▸ Exercise instructions
Extract exactly the lines from the top of the records through the line containing "advocacy projects |", and keep pictures out of the copy.

Recorded data
=== Begin Enclosure ===

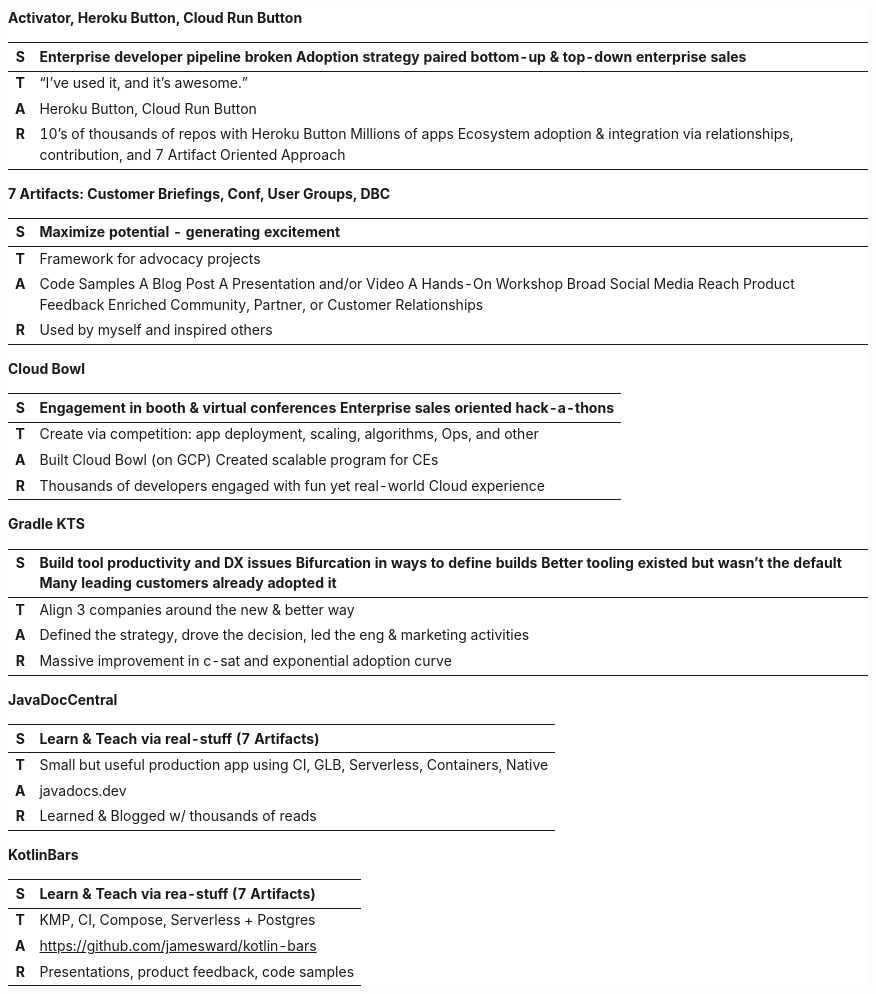 **Activator, Heroku Button, Cloud Run Button**

| S | Enterprise developer pipeline broken Adoption strategy paired bottom-up & top-down enterprise sales |
| :---: | :---- |
| **T** | “I’ve used it, and it’s awesome.” |
| **A** | Heroku Button, Cloud Run Button |
| **R** | 10’s of thousands of repos with Heroku Button Millions of apps Ecosystem adoption & integration via relationships, contribution, and 7 Artifact Oriented Approach |

**7 Artifacts: Customer Briefings, Conf, User Groups, DBC**

| S | Maximize potential \- generating excitement |
| :---: | :---- |
| **T** | Framework for advocacy projects |
| **A** | Code Samples A Blog Post A Presentation and/or Video A Hands-On Workshop Broad Social Media Reach Product Feedback Enriched Community, Partner, or Customer Relationships |
| **R** | Used by myself and inspired others |

**Cloud Bowl**

| S | Engagement in booth & virtual conferences Enterprise sales oriented hack-a-thons |
| :---: | :---- |
| **T** | Create via competition: app deployment, scaling, algorithms, Ops, and other |
| **A** | Built Cloud Bowl (on GCP) Created scalable program for CEs |
| **R** | Thousands of developers engaged with fun yet real-world Cloud experience |

**Gradle KTS**

| S | Build tool productivity and DX issues Bifurcation in ways to define builds Better tooling existed but wasn’t the default Many leading customers already adopted it |
| :---: | :---- |
| **T** | Align 3 companies around the new & better way |
| **A** | Defined the strategy, drove the decision, led the eng & marketing activities |
| **R** | Massive improvement in c-sat and exponential adoption curve |

**JavaDocCentral**

| S | Learn & Teach via real-stuff (7 Artifacts) |
| :---: | :---- |
| **T** | Small but useful production app using CI, GLB, Serverless, Containers, Native |
| **A** | javadocs.dev |
| **R** | Learned & Blogged w/ thousands of reads |

**KotlinBars**

| S | Learn & Teach via rea-stuff (7 Artifacts) |
| :---: | :---- |
| **T** | KMP, CI, Compose, Serverless \+ Postgres |
| **A** | https://github.com/jamesward/kotlin-bars |
| **R** | Presentations, product feedback, code samples |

=== End Enclosure ===

▸ Your solution
 **Activator, Heroku Button, Cloud Run Button**

| S | Enterprise developer pipeline broken Adoption strategy paired bottom-up & top-down enterprise sales |
| :---: | :---- |
| **T** | “I’ve used it, and it’s awesome.” |
| **A** | Heroku Button, Cloud Run Button |
| **R** | 10’s of thousands of repos with Heroku Button Millions of apps Ecosystem adoption & integration via relationships, contribution, and 7 Artifact Oriented Approach |

**7 Artifacts: Customer Briefings, Conf, User Groups, DBC**

| S | Maximize potential \- generating excitement |
| :---: | :---- |
| **T** | Framework for advocacy projects |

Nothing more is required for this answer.